> What is required: If a line below contains the string "terms", return that line.

> Data provided:
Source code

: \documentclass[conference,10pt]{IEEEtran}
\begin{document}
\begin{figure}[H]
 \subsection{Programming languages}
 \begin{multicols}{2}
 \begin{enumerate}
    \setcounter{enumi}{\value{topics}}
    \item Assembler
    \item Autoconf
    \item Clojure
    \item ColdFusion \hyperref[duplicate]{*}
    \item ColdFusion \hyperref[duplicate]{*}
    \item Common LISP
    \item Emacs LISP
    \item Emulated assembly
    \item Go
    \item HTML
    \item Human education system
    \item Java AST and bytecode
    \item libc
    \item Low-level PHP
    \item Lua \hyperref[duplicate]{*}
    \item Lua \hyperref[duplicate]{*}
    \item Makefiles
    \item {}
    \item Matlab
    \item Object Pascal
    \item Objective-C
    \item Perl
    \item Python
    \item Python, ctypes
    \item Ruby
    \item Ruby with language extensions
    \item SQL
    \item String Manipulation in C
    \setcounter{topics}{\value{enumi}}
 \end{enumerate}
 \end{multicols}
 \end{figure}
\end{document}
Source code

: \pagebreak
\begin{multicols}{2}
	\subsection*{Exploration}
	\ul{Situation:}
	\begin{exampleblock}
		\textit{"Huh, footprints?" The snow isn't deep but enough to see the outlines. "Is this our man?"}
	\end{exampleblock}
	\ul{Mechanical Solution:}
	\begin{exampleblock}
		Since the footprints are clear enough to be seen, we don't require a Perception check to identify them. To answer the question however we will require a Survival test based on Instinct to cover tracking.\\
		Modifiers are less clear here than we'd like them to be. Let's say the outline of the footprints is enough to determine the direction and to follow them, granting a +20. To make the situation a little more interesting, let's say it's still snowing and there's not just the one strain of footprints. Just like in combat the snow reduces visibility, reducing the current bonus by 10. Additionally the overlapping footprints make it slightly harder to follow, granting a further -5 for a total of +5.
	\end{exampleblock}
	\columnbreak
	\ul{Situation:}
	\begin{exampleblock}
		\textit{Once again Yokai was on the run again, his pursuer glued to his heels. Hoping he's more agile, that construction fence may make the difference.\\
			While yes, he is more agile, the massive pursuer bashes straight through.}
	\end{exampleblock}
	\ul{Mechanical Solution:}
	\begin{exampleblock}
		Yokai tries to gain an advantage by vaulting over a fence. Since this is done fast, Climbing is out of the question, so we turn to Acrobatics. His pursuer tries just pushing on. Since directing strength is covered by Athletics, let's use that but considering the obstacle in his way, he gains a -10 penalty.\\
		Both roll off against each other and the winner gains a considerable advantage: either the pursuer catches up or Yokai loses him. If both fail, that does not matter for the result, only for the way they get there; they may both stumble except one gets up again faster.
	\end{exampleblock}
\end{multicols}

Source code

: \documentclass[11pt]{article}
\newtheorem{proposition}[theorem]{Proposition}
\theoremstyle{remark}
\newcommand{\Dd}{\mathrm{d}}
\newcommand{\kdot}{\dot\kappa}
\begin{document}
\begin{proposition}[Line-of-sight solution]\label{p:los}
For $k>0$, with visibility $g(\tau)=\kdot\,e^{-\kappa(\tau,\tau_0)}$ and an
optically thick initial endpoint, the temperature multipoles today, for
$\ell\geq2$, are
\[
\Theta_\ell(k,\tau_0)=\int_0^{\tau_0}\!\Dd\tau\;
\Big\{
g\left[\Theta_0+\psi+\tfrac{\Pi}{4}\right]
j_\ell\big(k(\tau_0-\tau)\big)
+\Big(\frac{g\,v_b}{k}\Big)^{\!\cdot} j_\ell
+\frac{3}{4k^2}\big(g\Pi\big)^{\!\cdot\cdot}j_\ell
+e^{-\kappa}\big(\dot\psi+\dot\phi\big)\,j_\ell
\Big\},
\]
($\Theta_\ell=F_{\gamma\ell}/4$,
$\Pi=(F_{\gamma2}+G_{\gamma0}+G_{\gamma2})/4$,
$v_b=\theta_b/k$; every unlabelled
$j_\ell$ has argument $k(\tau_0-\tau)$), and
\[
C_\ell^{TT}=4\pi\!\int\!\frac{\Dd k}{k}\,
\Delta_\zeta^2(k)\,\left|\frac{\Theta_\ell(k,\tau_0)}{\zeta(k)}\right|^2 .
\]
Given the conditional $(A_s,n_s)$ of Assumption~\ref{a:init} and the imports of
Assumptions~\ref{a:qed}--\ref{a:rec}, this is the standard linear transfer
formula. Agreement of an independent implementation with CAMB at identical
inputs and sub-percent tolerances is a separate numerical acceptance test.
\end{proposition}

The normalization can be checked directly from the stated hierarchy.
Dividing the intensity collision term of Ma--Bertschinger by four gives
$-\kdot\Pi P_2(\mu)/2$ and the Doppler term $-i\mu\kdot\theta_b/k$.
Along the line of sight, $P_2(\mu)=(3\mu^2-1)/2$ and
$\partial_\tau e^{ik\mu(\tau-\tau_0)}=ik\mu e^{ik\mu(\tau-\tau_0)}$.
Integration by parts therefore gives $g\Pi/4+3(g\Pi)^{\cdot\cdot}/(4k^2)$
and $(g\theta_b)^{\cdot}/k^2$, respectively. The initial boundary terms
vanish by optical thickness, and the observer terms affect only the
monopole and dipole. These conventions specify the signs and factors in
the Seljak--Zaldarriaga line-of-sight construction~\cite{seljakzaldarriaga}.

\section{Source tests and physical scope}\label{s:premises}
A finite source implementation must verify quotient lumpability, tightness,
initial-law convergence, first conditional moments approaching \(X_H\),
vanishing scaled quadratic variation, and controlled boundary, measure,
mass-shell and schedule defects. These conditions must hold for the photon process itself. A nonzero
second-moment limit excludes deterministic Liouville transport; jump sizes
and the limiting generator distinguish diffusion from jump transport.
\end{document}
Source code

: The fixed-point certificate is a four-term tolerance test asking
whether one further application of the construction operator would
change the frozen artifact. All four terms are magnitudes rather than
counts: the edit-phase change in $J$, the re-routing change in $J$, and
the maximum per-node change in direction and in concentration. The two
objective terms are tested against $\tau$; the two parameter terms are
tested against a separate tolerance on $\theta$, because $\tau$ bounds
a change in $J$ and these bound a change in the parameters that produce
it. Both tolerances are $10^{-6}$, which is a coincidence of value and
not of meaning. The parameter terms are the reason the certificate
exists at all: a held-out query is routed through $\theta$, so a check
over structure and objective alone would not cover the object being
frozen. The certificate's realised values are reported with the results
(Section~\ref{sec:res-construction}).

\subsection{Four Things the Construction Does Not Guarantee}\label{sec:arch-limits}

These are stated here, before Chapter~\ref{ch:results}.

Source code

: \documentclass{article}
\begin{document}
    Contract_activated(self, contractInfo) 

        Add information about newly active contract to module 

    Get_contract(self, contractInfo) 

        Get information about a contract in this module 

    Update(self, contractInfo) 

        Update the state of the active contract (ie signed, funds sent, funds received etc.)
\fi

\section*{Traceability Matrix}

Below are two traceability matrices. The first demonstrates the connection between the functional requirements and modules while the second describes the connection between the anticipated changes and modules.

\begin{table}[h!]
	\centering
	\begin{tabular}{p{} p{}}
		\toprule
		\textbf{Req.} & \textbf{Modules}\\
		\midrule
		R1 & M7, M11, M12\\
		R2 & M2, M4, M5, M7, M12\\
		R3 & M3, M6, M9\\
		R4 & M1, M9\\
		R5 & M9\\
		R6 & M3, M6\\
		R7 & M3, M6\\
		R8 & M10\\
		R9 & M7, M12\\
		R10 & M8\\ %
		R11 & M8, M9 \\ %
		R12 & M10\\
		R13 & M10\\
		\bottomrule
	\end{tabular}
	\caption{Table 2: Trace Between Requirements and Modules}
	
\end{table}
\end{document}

> Your response:
and $(g\theta_b)^{\cdot}/k^2$, respectively. The initial boundary terms
vanish by optical thickness, and the observer terms affect only the
change the frozen artifact. All four terms are magnitudes rather than
objective terms are tested against $\tau$; the two parameter terms are
not of meaning. The parameter terms are the reason the certificate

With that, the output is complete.